#### Your instructions
Show every line of the data that contains the string "rightTrees".

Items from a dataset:
- Opening Delimiter -

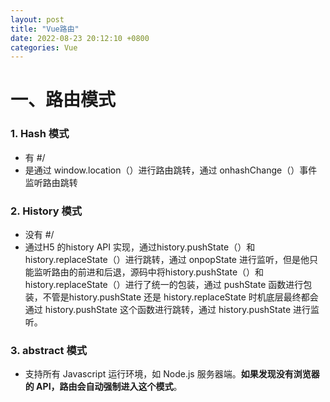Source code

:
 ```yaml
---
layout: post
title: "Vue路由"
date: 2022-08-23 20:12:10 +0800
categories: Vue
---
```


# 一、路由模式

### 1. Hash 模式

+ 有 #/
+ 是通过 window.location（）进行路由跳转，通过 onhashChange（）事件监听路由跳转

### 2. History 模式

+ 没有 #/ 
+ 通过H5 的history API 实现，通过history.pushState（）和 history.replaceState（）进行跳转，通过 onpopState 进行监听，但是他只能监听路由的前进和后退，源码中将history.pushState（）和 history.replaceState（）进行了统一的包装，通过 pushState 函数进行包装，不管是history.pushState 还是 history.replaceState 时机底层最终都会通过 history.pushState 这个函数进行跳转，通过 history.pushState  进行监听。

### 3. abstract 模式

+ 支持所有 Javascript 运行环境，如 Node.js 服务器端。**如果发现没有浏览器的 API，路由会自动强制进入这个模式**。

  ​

- Closing Delimiter -
- Opening Delimiter -

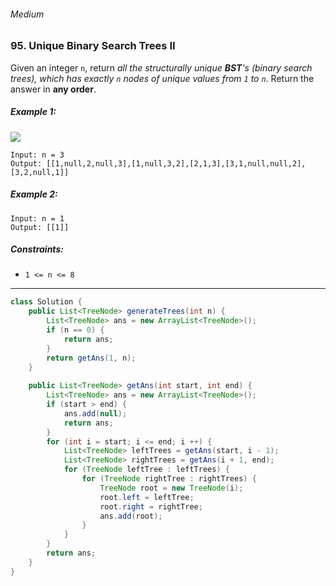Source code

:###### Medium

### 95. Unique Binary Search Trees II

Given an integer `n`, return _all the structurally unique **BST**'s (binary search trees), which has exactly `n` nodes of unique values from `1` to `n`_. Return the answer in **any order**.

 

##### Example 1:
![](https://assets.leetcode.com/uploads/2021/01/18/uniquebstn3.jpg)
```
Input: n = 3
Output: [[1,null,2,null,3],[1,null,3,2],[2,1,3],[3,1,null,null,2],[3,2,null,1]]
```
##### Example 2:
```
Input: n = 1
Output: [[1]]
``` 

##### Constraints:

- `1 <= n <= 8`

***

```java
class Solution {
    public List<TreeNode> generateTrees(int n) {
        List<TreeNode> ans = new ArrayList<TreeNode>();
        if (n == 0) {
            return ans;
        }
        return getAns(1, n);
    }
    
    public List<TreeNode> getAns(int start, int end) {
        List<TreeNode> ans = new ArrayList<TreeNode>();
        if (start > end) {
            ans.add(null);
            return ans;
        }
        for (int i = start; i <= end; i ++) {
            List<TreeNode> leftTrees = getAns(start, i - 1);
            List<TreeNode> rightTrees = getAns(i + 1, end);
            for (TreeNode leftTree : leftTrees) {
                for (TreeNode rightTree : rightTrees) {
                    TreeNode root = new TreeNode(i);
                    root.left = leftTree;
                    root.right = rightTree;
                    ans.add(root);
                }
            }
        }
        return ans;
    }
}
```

- Closing Delimiter -
- Opening Delimiter -

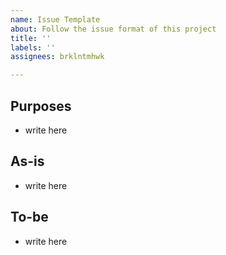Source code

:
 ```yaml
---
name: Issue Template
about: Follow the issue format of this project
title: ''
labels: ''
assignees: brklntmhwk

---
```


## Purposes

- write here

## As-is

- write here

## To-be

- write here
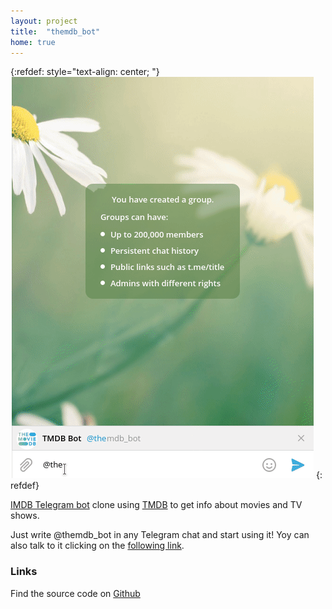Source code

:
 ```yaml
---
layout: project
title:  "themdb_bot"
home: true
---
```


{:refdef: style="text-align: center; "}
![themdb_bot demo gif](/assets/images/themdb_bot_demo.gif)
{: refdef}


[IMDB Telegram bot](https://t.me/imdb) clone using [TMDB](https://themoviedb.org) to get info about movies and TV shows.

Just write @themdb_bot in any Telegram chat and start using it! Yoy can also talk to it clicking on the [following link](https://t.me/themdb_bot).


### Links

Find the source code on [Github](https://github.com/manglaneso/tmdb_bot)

- Closing Delimiter -

#### Written answer
            List<TreeNode> rightTrees = getAns(i + 1, end);
                for (TreeNode rightTree : rightTrees) {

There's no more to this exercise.